I had a conversation a while ago with a friend of mine from my college dorm days. We were talking about my husband working out of state and how hard that was. I made the comment that I really shouldn’t complain, since Justin’s not in the service where I couldn’t call him when I needed him, he was safe, and he could return home if something happened. She relayed the following story (it’s been awhile so I'm sure some of the details are wrong):
There was a Holocaust survivor who had written a book. Somebody was talking to him and said, “I don’t have the right to complain about my life when I think about what you’ve gone through.” He replied to her that she had the right to feel what she was feeling. Pain, difficulties, hardships, joy, happiness, etc. is like air inside a balloon. Once the air is inside the balloon, it’s all the same, whether it’s my balloon or your balloon. Your pain (joy, grief, etc.) is yours and is all encompassing because it fills up your balloon. My pain, etc. is mine and is all encompassing because it fills up my balloon. They can’t really be compared because they are different.
In essence, he spoke of “feeling what you feel” and allowing yourself to feel it. While I certainly have my moments, I try not to be one to “wallow” in self-pity. Yes, sometimes things in my life aren’t ideal, but in all, I have a wonderful life that I wouldn’t change for anything. But sometimes, I think it’s okay, even necessary, to feel what you feel, so that it can be processed and experienced.

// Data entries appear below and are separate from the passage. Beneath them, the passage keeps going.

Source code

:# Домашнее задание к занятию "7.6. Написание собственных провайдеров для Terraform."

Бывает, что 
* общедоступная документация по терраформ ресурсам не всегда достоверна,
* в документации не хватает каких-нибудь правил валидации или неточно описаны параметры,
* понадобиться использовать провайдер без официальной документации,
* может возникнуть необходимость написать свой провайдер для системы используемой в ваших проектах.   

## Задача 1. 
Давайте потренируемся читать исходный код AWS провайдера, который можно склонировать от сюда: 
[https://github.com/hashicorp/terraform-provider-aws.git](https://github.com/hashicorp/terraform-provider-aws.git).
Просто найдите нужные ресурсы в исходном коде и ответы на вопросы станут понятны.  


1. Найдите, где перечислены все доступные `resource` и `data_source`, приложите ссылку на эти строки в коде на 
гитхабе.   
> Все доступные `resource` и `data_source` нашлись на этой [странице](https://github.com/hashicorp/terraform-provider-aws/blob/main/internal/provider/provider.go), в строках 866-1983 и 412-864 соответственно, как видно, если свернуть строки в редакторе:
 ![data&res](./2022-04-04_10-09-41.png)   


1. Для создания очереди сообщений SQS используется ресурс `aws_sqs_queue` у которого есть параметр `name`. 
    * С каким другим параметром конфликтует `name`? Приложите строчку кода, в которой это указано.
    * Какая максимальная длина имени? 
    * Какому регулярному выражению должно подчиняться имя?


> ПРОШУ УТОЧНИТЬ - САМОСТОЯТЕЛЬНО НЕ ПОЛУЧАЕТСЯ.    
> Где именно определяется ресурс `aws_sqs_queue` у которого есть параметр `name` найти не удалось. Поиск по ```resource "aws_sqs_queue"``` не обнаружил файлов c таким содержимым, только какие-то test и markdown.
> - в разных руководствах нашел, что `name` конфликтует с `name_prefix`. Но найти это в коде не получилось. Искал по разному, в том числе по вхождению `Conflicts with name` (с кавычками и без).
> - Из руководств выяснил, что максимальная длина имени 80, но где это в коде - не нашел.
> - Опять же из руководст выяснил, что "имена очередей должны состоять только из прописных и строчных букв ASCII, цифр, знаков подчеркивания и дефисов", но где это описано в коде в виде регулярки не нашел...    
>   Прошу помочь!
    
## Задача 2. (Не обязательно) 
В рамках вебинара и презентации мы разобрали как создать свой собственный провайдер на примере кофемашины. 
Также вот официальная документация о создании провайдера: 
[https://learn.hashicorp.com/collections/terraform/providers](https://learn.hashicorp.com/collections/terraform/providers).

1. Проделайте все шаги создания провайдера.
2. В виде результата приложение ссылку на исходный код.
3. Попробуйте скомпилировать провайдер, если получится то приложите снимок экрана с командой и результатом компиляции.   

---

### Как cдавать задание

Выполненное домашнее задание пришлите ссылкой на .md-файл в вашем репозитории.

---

I definitely think there comes a point where “feeling” your feelings isn’t healthy. At that point, feeling your feelings turns into “It is what it is.” I think that’s a healthy place to be. At that point, less energy is spent on dread/concern/fear/anger and turned into something more productive.
Wow. I thought I started this with an idea in mind of where I was going with this, but I’m thinking I’m rambling. I think where I meant to go was that while I’m feeling a little “off,” rather than trying to ignore it, I’m going to try to “feel what I’m feeling” and see where that takes me.